Yurt dışı piyasa işlemlerinde bilinenin dışında farklı bir başlık söz konusu değil. Kasım 2016'dan bu yana artan risk iştahı vites düşürmekle birlikte devam ediyor. Gelişmekte olan ülkelere de para girişi korunuyor. Ayrışanlar bir şekilde kenara çekiliyor. 'Ayrışma' ifadesinden portföy akışının devam etmediği sonucu çıkarılmasın; aksine devam ediyor. Ayrışma varlıklar arasında oluyor. En yakın ve bilinen örnek Türk lirası cinsinden fiyatlananların oluşturduğu grup. Hisse, tahvil, kur işlemleri kendi dinamikleri çerçevesinde işlem görüyor. Hepsinin yönü yukarıyı işaret ediyor. Ayrı ayrı yön aramasak da olur. Aslında öylesi daha doğru ya, neyse, ayrı yazı konusu.

İçeride ayrışıyoruz. Geriye dönük yazıların içeriğine göz atma imkanınız olursa bir şeylerin ters gitmeye başladığını anlatmaya çalışıyorum. Ağustos ayının bitişinden bu yana TL tarafında oluşan resim rahatsız edici. Ocak ayında Merkez Bankası'nın sıkılaştırma sürecini başlattığı seviyelerin kimisine yakınız, kimisinde ise üzerindeyiz. Baktığınız yere göre rakam değişebilir belki ama çıkarılacak sonuç hep aynı. Ayrışmanın matematiksel karşılığı şu şekilde; Ağustos ayı sonundan 6 Kasım tarihine dek geçen sürede ABD doları karşısında en fazla değer kaybı yaşayan üye yüzde 9.82 ile Türk lirası. Ortak para birimi euroya karşı da benzer durumu konuşmak mümkün; yüzde 7.49 ile ilk sırada yer alıyoruz. Gelişmekte olan ülke para birimlerinin tamamında benzer eğilim söz konusu değil. USD karşısındaki zayıflama grup genelinde daha baskın olsa da euro karşısında ayrışma dikkat çekiyor. USD çaprazında değer kaybı olsa da grup geneli yüzde 2-3 aralığında oluşmakta. Ayrışanlar belli; Türk lirası, Güney Afrika randı, Meksika pezosu. Bildiklerimiz yani.

Ayrışan bilinenlerin her birinde kendine has hikayeler var. Problemin olduğu yerde değer kaybı da oluyor. Yatırımcı kesimi bu tutumu farklı konu başlıkları ve ülkelerde hep aynı pozisyon tercihi ile sergiliyor.
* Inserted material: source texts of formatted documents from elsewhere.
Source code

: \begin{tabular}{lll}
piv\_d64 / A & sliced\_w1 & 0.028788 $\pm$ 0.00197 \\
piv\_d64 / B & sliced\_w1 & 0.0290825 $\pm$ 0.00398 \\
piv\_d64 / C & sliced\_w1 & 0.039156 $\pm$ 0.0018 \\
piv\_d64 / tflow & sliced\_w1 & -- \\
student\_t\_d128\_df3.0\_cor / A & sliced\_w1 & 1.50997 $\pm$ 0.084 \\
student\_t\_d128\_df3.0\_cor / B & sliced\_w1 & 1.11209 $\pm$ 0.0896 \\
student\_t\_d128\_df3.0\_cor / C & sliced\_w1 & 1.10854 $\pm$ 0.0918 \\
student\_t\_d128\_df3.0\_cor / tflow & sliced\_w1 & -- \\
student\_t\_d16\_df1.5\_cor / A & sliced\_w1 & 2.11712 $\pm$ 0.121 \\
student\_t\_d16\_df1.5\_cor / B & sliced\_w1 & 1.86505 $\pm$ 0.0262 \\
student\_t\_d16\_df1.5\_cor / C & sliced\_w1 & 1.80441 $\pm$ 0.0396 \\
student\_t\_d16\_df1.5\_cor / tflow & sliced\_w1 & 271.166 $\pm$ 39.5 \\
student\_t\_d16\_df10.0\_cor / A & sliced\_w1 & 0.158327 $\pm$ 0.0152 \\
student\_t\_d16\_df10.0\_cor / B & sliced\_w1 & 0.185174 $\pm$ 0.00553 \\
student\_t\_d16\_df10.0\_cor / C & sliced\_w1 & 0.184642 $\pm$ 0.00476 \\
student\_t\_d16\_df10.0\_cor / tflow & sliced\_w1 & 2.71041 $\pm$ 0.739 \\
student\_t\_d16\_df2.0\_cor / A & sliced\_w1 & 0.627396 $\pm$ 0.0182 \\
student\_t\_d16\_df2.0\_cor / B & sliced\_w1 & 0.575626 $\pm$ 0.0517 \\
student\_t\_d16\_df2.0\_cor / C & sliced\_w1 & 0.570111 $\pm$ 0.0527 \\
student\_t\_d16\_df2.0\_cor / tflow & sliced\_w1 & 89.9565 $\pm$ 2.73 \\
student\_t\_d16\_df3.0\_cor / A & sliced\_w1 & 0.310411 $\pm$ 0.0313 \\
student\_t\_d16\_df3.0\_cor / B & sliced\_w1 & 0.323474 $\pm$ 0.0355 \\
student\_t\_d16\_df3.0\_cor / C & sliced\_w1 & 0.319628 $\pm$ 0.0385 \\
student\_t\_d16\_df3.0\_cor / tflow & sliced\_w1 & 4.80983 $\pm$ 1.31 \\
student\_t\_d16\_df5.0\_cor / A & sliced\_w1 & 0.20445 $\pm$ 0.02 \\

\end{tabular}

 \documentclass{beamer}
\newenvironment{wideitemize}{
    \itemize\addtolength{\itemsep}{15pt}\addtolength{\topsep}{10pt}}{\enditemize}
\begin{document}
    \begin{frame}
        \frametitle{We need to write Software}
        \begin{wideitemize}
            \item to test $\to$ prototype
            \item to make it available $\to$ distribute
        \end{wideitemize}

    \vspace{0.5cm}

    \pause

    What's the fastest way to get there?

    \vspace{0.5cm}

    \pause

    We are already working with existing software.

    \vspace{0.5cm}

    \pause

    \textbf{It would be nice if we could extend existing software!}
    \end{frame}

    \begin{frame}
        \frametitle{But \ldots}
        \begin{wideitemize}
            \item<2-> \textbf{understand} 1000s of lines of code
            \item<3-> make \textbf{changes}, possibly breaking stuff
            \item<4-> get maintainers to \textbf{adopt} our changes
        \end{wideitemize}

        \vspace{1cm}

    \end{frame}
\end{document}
Likiditenin gitmek istediği yerde öngörülebilirlik kavramı öne çıkıyor.

Geçtiğimiz hafta yurtiçinde TCMB tarafından bir klasik olduğu üzere Enflasyon Raporu (ER) sunumu gerçekleştirildi. Yıl sonu orta nokta tahmini yüzde 70 olasılıkla yüzde 9.8'e çekildi. Bir önceki rapora göre 1.1 puanlık revizyondan bahsediyoruz. Dahası, gelecek yıllarda da yüzde 5 seviyesinde bulunan ana hedefe ulaşmamız şu an için kolay görünmüyor. Neden? Tek bir nedeni yok. Farklı başlıklar altında uzun uzun konuşup tartışmak gerekiyor. Ne burada bir yazı ile, ne de birkaç aylık enflasyon verisi ile halledebileceğimiz bir mesele değil. 2001-2003 arasındaki dönemde çift haneli ortalama TÜFE'den tek haneye gelişimizi hatırlar mısınız? Topyekün ve koordineli hareketten bahsediyorum. Toplumun her kesiminde enflasyonla olan mücadele isteği ve düşünce ortamının oluşması gibi. Onun için işimizin o kadar da kolay olduğunu düşünmek bana pek bir sağlıklı yaklaşım olarak gelmiyor.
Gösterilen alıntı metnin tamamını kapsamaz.